Eurobriefs - the latest from Brussels
WORKERS, JUNE 2009 ISSUE
Whoops – they got it wrong
Immigration Minister Phil Woolas admitted on 12 May that the government’s policy on EU immigration had been wrong and that the government had not predicted the scale of new arrivals after the EU expanded in 2004.
The final three months of 2008 saw 29,000 applications to work in Britain from migrants from the ten countries that joined the EU in 2004. Since then the number of employed UK nationals had dropped by 200,000 and the number of migrants in work has grown substantially. Lord Mandelson told Parliament, “…nationals coming here from the [EU] are helping to fill gaps in our labour market our British nationals are either not available to fill or are unwilling to fill.” He continued, “There are jobs available for British nationals despite the circulation of workers that has resulted from EU enlargement.”
Zone of failure
Industrial production in the eurozone was down 20.2 per cent in March 2009 from March 2008, the steepest annual drop since records began in 1991. GDP for the whole eurozone shrank by 4.6 per cent on last year; Germany’s GDP was 6.9 per cent down.
Free to create crises
An article in the Financial Times earlier this year argued that the strain of the economic crisis was opening up divisions within the EU. But it went on to say “the [EU’s] four freedoms – free movement of goods, people, services and capital – are huge and tangible achievements.

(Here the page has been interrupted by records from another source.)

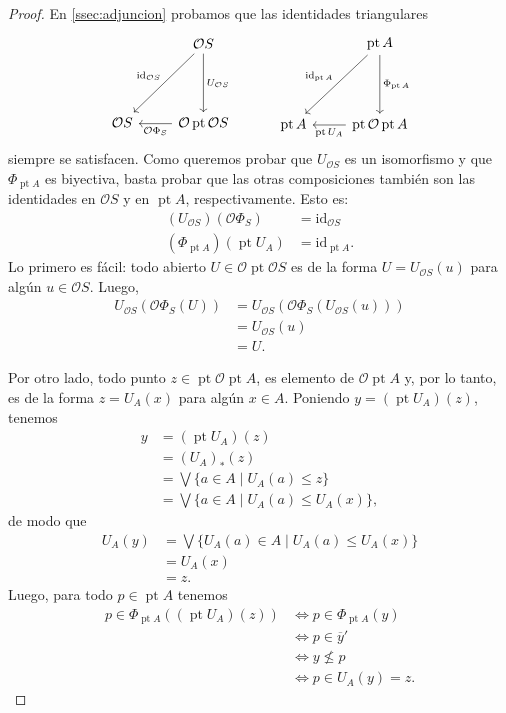 \documentclass[12pt,letterpaper,titlepage]{article}
\theoremstyle{definition}
\newcommand\Sup{\bigvee}
\newcommand\ol[1]{\overline{#1}}
\renewcommand\cal[1]{\mathcal{#1}}
\newcommand\<{\langle}
\renewcommand\>{\rangle}
\newcommand{\id}{\mathrm{id}}
\DeclareMathOperator{\pt}{pt}
\begin{document}
\begin{proof}
    En \ref{ssec:adjuncion} probamos que
    las identidades triangulares
    \[
        \begin{tikzcd}[row sep=15mm]
            & \cal OS \ar[d,"U_{\cal OS}"] \ar[dl,"\id_{\cal OS}"']
            \\
            \cal OS
            & \cal O\pt\cal OS \ar[l,"\cal O\Phi_S"]
        \end{tikzcd}
        \hspace{10mm}
        \begin{tikzcd}[row sep=15mm]
            & \pt A \ar[d,"\Phi_{\pt A}"] \ar[dl,"\id_{\pt A}"']
            \\
            \pt A
            & \pt \cal O\pt A \ar[l,"\pt U_A"]
        \end{tikzcd}
    \]
    siempre se satisfacen.
    Como queremos probar que $U_{\cal OS}$ es un isomorfismo
    y que $\Phi_{\pt A}$ es biyectiva,
    basta probar que las otras composiciones también son
    las identidades en $\cal OS$ y en $\pt A$, respectivamente.
    Esto es:
    \begin{align*}
        (U_{\cal OS})(\cal O\Phi_S) &= \id_{\cal OS} \\
        (\Phi_{\pt A})(\pt U_A) &= \id_{\pt A}.
    \end{align*}
    Lo primero es fácil:
    todo abierto $U\in\cal O\pt\cal OS$ es de la forma
    $U=U_{\cal OS}(u)$ para algún $u\in\cal OS$.
    Luego,
    \begin{align*}
        U_{\cal OS}(\cal O\Phi_S(U))
        &= U_{\cal OS}(\cal O\Phi_S(U_{\cal OS}(u))) \\
        &= U_{\cal OS}(u) \\
        &= U.
    \end{align*}
    
    Por otro lado, todo punto $z\in\pt\cal O\pt A$,
    es elemento de $\cal O\pt A$ y, por lo tanto,
    es de la forma $z=U_A(x)$ para algún $x\in A$.
    Poniendo $y=(\pt U_A)(z)$, tenemos
    \begin{align*}
        y
        &= (\pt U_A)(z) \\
        &= (U_A)_*(z) \\
        &= \Sup\{a\in A\mid U_A(a)\leq z\} \\
        &= \Sup\{a\in A\mid U_A(a)\leq U_A(x)\},
    \end{align*}
    de modo que
    \begin{align*}
        U_A(y)
        &= \Sup\{U_A(a)\in A\mid U_A(a)\leq U_A(x)\} \\
        &= U_A(x) \\
        &= z.
    \end{align*}
    Luego, para todo $p\in\pt A$ tenemos
    \begin{align*}
        p\in\Phi_{\pt A}((\pt U_A)(z))
        &\iff p\in \Phi_{\pt A}(y) \\
        &\iff p\in \ol{y}' \\
        &\iff y\nleq p \\
        &\iff p\in U_A(y) = z.
    \end{align*}
\end{proof}
\end{document}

It would be terrible to see them rolled back”. No mention was made of the relationship between the “four freedoms” and the crisis.
No comment
On the BBC’s Daily Politics Show of 19 May, the presenter pointed out, “When I have interviewed in the past week Caroline Flint and a leading Conservative and I’ve asked them if they will insist that MEPs’ expenses are made public for the past four years, I cannot get an answer out of them.”
MEPs still do not publish their expenses. Both the Conservative and Socialist groupings in the European Parliament backed an amendment to ensure MEPs’ expenses remain secret.